I have been researching the early 1900’s for a book I am writing. Some of the articles I have been finding come from the Library of Congress’s Project called Chronicling America. The project entails digitally recording newspapers in their entirety from all over the country. This storehouse of information is free (so far) and shines a light on what the world was really like back in the day. Some of the stories about what really did happen back in the day. Killings by shooting, stabbing, poisoning and so on fill many of the pages. Violence all over the world is recorded in nearly every decade. Bank robbing’s, stickups, home invasions, and on and on. Frankly, the idea that violence is a new thing is as ludicrous as thinking that man has ever really had a peaceful period.

The main difference now is the way we are all connected electronically through the internet and cable.

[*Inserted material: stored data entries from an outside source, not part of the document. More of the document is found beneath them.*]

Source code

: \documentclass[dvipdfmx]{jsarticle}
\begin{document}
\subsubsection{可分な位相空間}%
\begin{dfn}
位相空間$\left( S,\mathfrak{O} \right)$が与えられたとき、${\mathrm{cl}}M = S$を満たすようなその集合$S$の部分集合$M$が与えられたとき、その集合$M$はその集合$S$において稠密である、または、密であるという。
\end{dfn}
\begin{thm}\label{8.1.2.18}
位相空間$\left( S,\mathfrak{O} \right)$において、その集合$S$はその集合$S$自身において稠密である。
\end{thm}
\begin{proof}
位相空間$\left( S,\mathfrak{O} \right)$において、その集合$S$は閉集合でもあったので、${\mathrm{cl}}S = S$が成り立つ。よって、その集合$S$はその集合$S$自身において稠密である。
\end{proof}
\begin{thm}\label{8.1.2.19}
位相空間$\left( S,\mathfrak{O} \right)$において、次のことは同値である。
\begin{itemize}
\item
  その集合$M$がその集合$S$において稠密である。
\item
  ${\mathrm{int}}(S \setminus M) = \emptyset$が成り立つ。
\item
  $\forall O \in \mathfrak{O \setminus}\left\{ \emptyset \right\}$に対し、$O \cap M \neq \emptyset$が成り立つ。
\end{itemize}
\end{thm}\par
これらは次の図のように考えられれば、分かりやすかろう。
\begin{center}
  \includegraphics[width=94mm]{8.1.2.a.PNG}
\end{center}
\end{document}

Unless you live in a cave and have no connection (which means you aren’t able to read this) you are being influenced by someone’s opinion or interpretation of the facts as they occur. Somewhere today, large groups of young people who were disturbed enough to put down their video games, are gathering to protest something. Some believe that taking away everyone’s guns will make it a safer world. The less idealized may think that just regulating the guns is a good solution. Mind you, none of them is old enough to own a gun, but they somehow have the wisdom to know how to fix what has been an almost non stop problem since the day Cain picked up the first rock.

See the source image

The question of guns and weapons is not a new one.

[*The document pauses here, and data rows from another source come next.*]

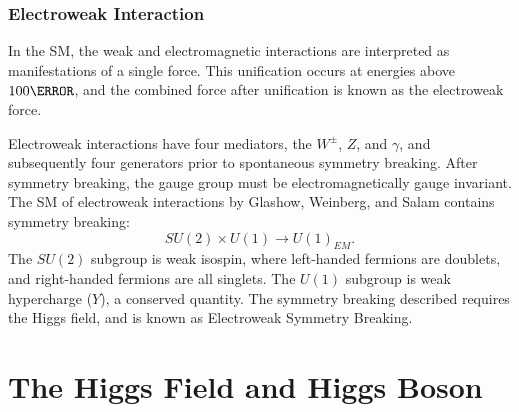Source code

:         \subsubsection{Electroweak Interaction} \label{sssec:ew-theory}

        In the \gls{SM}, the weak and electromagnetic interactions are interpreted as manifestations of a single force. This unification occurs at energies above $\unit{100}{\GeV}$, and the combined force after unification is known as the electroweak force.

        Electroweak interactions have four mediators, the $W^{\pm}$, $Z$, and $\gamma$, and subsequently four generators prior to spontaneous symmetry breaking. After symmetry breaking, the gauge group must be electromagnetically gauge invariant. The \gls{SM} of electroweak interactions by Glashow, Weinberg, and Salam \cite{Glashow:1959,Weinberg:1967,Salam1959} contains symmetry breaking:
        \begin{equation}
            SU(2) \times U(1) \rightarrow U(1)_{EM}.
        \end{equation}
        The $SU(2)$ subgroup is weak isospin, where left-handed fermions are doublets, and right-handed fermions are all singlets. The $U(1)$ subgroup is weak hypercharge ($Y$), a conserved quantity. The symmetry breaking described requires the Higgs field, and is known as Electroweak Symmetry Breaking.

\section{The Higgs Field and Higgs Boson}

In 1919, the first World War had just ended and the countries were still counting the cost of the carnage. New and powerful weapons had reached an industrial strength that no one could have imagined. Mass bombardments, gas, machine guns, airplane and even the deadly creature from the sea called a submarine. In the months and years that followed Armistice Day, nations began the struggle to contain the beasts they had unleashed. The British had been particularly hard hit by the submarine menace and determined to eradicate the foul little beast no matter the cost. Other nations who saw the boats as a great equalizer fought hard to prevent the Brits from having their way. The American’s saw the fledgling weapon as a tool of the future. Its a good thing they did. When the Japanese left the battleship fleet lying on the bottom of Pearl Harbor, it was American Submarines that helped to carry the war back to the enemy almost immediately. Imagine if the Brits had been successful in their quest.

This is an article from the time that was pretty prophetic

From “The Washington times. (Washington [D.C.]), 17 Jan. 1919”

I would suggest that we pay heed to those words of nearly a hundred years ago.

For all those willing to surrender the second amendment, how do you propose protecting the remaining amendments?

Or are you just going to rely on the good will of others?